Source code for apache_beam.runners.interactive.recording_manager

#
# Licensed to the Apache Software Foundation (ASF) under one or more
# contributor license agreements.  See the NOTICE file distributed with
# this work for additional information regarding copyright ownership.
# The ASF licenses this file to You under the Apache License, Version 2.0
# (the "License"); you may not use this file except in compliance with
# the License.  You may obtain a copy of the License at
#
#    http://www.apache.org/licenses/LICENSE-2.0
#
# Unless required by applicable law or agreed to in writing, software
# distributed under the License is distributed on an "AS IS" BASIS,
# WITHOUT WARRANTIES OR CONDITIONS OF ANY KIND, either express or implied.
# See the License for the specific language governing permissions and
# limitations under the License.
#

import logging
import threading
import time
import warnings
from typing import Any
from typing import Dict
from typing import List
from typing import Union

import pandas as pd

import apache_beam as beam
from apache_beam.dataframe.frame_base import DeferredBase
from apache_beam.options import pipeline_options
from apache_beam.portability.api import beam_runner_api_pb2
from apache_beam.runners import runner
from apache_beam.runners.interactive import background_caching_job as bcj
from apache_beam.runners.interactive import interactive_environment as ie
from apache_beam.runners.interactive import interactive_runner as ir
from apache_beam.runners.interactive import pipeline_fragment as pf
from apache_beam.runners.interactive import utils
from apache_beam.runners.interactive.caching.cacheable import CacheKey
from apache_beam.runners.interactive.options import capture_control
from apache_beam.runners.runner import PipelineState

_LOGGER = logging.getLogger(__name__)



[docs]
class ElementStream:
  """A stream of elements from a given PCollection."""
  def __init__(
      self,
      pcoll: beam.pvalue.PCollection,
      var: str,
      cache_key: str,
      max_n: int,
      max_duration_secs: float):
    self._pcoll = pcoll
    self._cache_key = cache_key
    self._pipeline = ie.current_env().user_pipeline(pcoll.pipeline)
    self._var = var
    self._n = max_n
    self._duration_secs = max_duration_secs

    # A small state variable that when True, indicates that no more new elements
    # will be yielded if read() is called again.
    self._done = False

  @property
  def var(self) -> str:
    """Returns the variable named that defined this PCollection."""
    return self._var

  @property
  def pcoll(self) -> beam.pvalue.PCollection:
    """Returns the PCollection that supplies this stream with data."""
    return self._pcoll

  @property
  def cache_key(self) -> str:
    """Returns the cache key for this stream."""
    return self._cache_key


[docs]
  def display_id(self, suffix: str) -> str:
    """Returns a unique id able to be displayed in a web browser."""
    return utils.obfuscate(self._cache_key, suffix)



[docs]
  def is_computed(self) -> bool:
    # noqa: F821

    """Returns True if no more elements will be recorded."""
    return self._pcoll in ie.current_env().computed_pcollections



[docs]
  def is_done(self) -> bool:
    # noqa: F821

    """Returns True if no more new elements will be yielded."""
    return self._done



[docs]
  def read(self, tail: bool = True) -> Any:
    """Reads the elements currently recorded."""

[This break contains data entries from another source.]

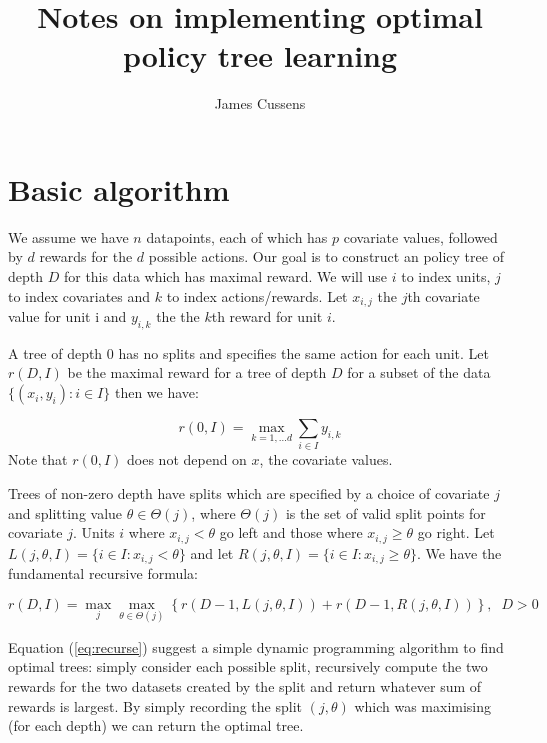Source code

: \documentclass{article}
\title{Notes on implementing optimal policy tree learning}
\author{James Cussens}
\newcommand{\splitval}{\ensuremath{\theta}}
\newcommand{\splitvals}{\ensuremath{\Theta}}
\newcommand{\depth}{\ensuremath{D}}
\begin{document}
\maketitle

\section{Basic algorithm}
\label{sec:basics}



We assume we have $n$ datapoints, each of which has $p$ covariate
values, followed by $d$ rewards for the $d$ possible actions. Our goal
is to construct an policy tree of depth $\depth$ for this data which has
maximal reward. We will use $i$ to index units, $j$ to index
covariates and $k$ to index actions/rewards. Let $x_{i,j}$ the $j$th
covariate value for unit i and $y_{i,k}$ the the $k$th reward for unit $i$.

A tree of depth 0 has no splits and specifies the same action for each
unit. Let $r(\depth,I)$ be the maximal reward for a tree of depth
$\depth$ for a subset of the data $\{(x_{i},y_{i}): i \in I\}$ then we
have:

\begin{equation}
  \label{eq:rewardt0}
  r(0,I) = \max_{k=1,\dots d} \sum_{i \in I} y_{i,k}
\end{equation}
Note that $r(0,I)$ does not depend on $x$, the covariate values.

Trees of non-zero depth have splits which are specified by a choice of
covariate $j$ and splitting value $\splitval \in \splitvals(j)$, where
$\splitvals(j)$ is the set of valid split points for covariate
$j$. Units $i$ where $x_{i,j} < \splitval$ go left and those where
$x_{i,j} \geq \splitval$ go right. Let
$L(j,\splitval,I) = \{i \in I :x_{i,j} < \splitval\}$ and let
$R(j,\splitval,I) = \{i \in I :x_{i,j} \geq \splitval\}$. We have the
fundamental recursive formula:

\begin{equation}
  \label{eq:recurse}
  r(\depth,I) = \max_{j} \max_{\splitval \in \splitvals(j)} \left\{ r(\depth-1,L(j,\splitval,I))
  + r(\depth-1,R(j,\splitval,I))\right\}, \;\; \depth > 0 
\end{equation}

Equation (\ref{eq:recurse}) suggest a simple dynamic programming
algorithm to find optimal trees: simply consider each possible split,
recursively compute the two rewards for the two datasets created by the
split and return whatever sum of rewards is largest. By simply
recording the split $(j,\splitval)$ which was maximising (for each
depth) we can return the optimal tree.
\end{document}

    # Get the cache manager and wait until the file exists.
    cache_manager = ie.current_env().get_cache_manager(self._pipeline)

    # Retrieve the coder for the particular PCollection which will be used to
    # decode elements read from cache.
    coder = cache_manager.load_pcoder('full', self._cache_key)

    # Read the elements from the cache.
    # Import limiters here to prevent a circular import.
    from apache_beam.runners.interactive.options.capture_limiters import CountLimiter
    from apache_beam.runners.interactive.options.capture_limiters import ProcessingTimeLimiter
    reader, _ = cache_manager.read('full', self._cache_key, tail=tail)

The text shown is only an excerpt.